Differential diagnosis

• Multiple round or oval patches of increased bone density at the ends of the long bones are the hallmark of the uncommon and benign bone disease known as osteopoikilosis. Typically, they are found bilaterally, or on both sides of the body.
• Osteopoikilosis and skin growths known as connective tissue naevi are the hallmarks of Buschke-Ollendorff syndrome, a rare hereditary connective tissue condition.
• Cancers of the bone that contain thick bone tissue, such osteosarcoma, a kind of bone cancer that starts in the cells that form bones.
• A benign bone condition called striated osteopathy is typified by longitudinal striations - stronger densities - in the afflicted bones.
• Myositis ossificans progressiva, often called fibrodysplasia ossificans progressiva, is a heritable connective tissue illness that causes significant disability.

Treatment and management

There are currently few treatments available, most of which focus on symptom reduction.

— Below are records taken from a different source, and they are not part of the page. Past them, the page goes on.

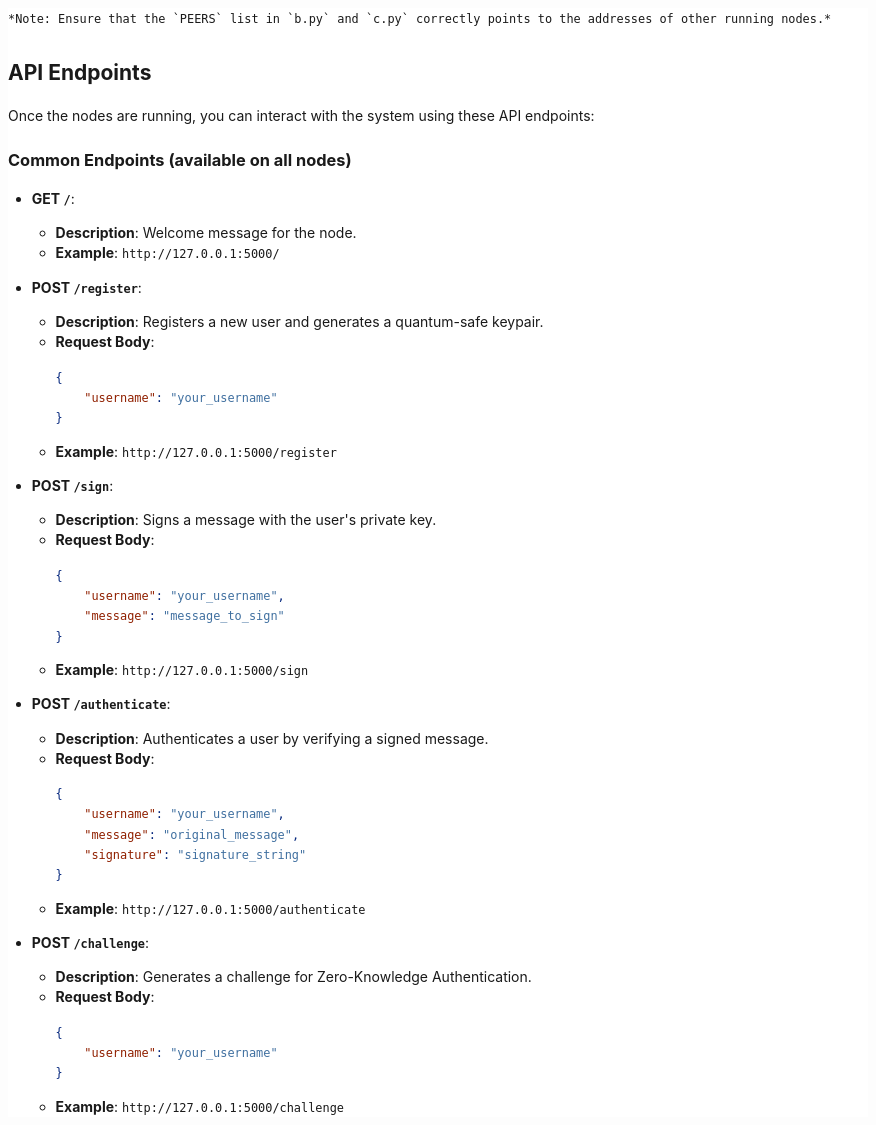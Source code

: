     *Note: Ensure that the `PEERS` list in `b.py` and `c.py` correctly points to the addresses of other running nodes.*

## API Endpoints

Once the nodes are running, you can interact with the system using these API endpoints:

### Common Endpoints (available on all nodes)

  * **GET `/`**:

      * **Description**: Welcome message for the node.
      * **Example**: `http://127.0.0.1:5000/`

  * **POST `/register`**:

      * **Description**: Registers a new user and generates a quantum-safe keypair.
      * **Request Body**:
        ```json
        {
            "username": "your_username"
        }
        ```
      * **Example**: `http://127.0.0.1:5000/register`

  * **POST `/sign`**:

      * **Description**: Signs a message with the user's private key.
      * **Request Body**:
        ```json
        {
            "username": "your_username",
            "message": "message_to_sign"
        }
        ```
      * **Example**: `http://127.0.0.1:5000/sign`

  * **POST `/authenticate`**:

      * **Description**: Authenticates a user by verifying a signed message.
      * **Request Body**:
        ```json
        {
            "username": "your_username",
            "message": "original_message",
            "signature": "signature_string"
        }
        ```
      * **Example**: `http://127.0.0.1:5000/authenticate`

  * **POST `/challenge`**:

      * **Description**: Generates a challenge for Zero-Knowledge Authentication.
      * **Request Body**:
        ```json
        {
            "username": "your_username"
        }
        ```
      * **Example**: `http://127.0.0.1:5000/challenge`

• Due to the tiny number of people diagnosed globally, there are currently no treatment guidelines based on scientific data. For some people, what works well may not work at all or even be detrimental. Treatment must thus be customized for each patient and necessitates the collaboration of a multidisciplinary team of experts. The degree of skeletal involvement, therapeutic options, and symptom severity should all be taken into consideration while choosing a course of treatment.
• Surgery, physical and occupational therapy, hydrotherapy, and drugs that interfere with the process of bone remodelling are among possible treatment options.
• Since many patients with this disease have no symptoms, nonsurgical treatment is frequently enough to reduce symptoms and return function.
• Managing pain can be difficult. Nonsteroidal anti-inflammatory medicines (NSAIDs), steroids, and, in rare cases, opioids are examples of prescription pain relievers. Sometimes, in the early stages of the disease, these drugs are beneficial.
• Other non-pharmacological treatments have also been employed, including nerve blocks, which involve injecting an anesthetic and/or anti-inflammatory drug to target a particular nerve or group of nerves in order to treat pain; serial casting; manipulations; and sympathectomies, which entail cutting or blocking a central nervous system nerve.
• Drugs called denosumab and zolendronate improved symptoms in a few isolated patients.

Research

Future research on melorheostosis will primarily address a number of questions, most pertaining to the etiology and treatment of the disease. A clinical staging system may be developed, and further genetic and clinical characterization of the disease's progression is necessary. One study found that, after a 24-year follow-up, a case of melorheostosis in the left arm was strictly limited to a dermatome supplied by the associated spinal nerve. Additional longitudinal studies are required to confirm the etiology of melorheostosis. The variable symptomatology and rarity of melorheostosis pose a significant obstacle to identifying the cause of the condition. The "dripping candle wax" appearance is not universally observed, as evidenced in only five of the 24 cases in the Mayo Clinic's retrospective study. Studies ought to compare the results of surgery with stand-alone pharmaceutical treatment. Numerous pharmaceutical approaches have been considered, including nifedipine, denosumab, and the more well-known bisphosphonates. The investigation of melorheostosis's vascularity is supported by nifedipine.

Summary

In conclusion, melorheostosis in children is a rare skeletal disorder that significantly impacts growth, development, and quality of life. Characterized by abnormal bone thickening, it leads to pain, stiffness, and potential deformities. Early diagnosis and a multidisciplinary approach to treatment are crucial. This includes pain management, physical therapy, and, in some cases, surgical intervention to correct severe deformities or alleviate nerve compression. Continuous monitoring and support are essential to address the physical and emotional challenges faced by affected children. Ongoing research holds promise for more targeted treatments in the future, aiming to improve outcomes and quality of life for young patients with melorheostosis.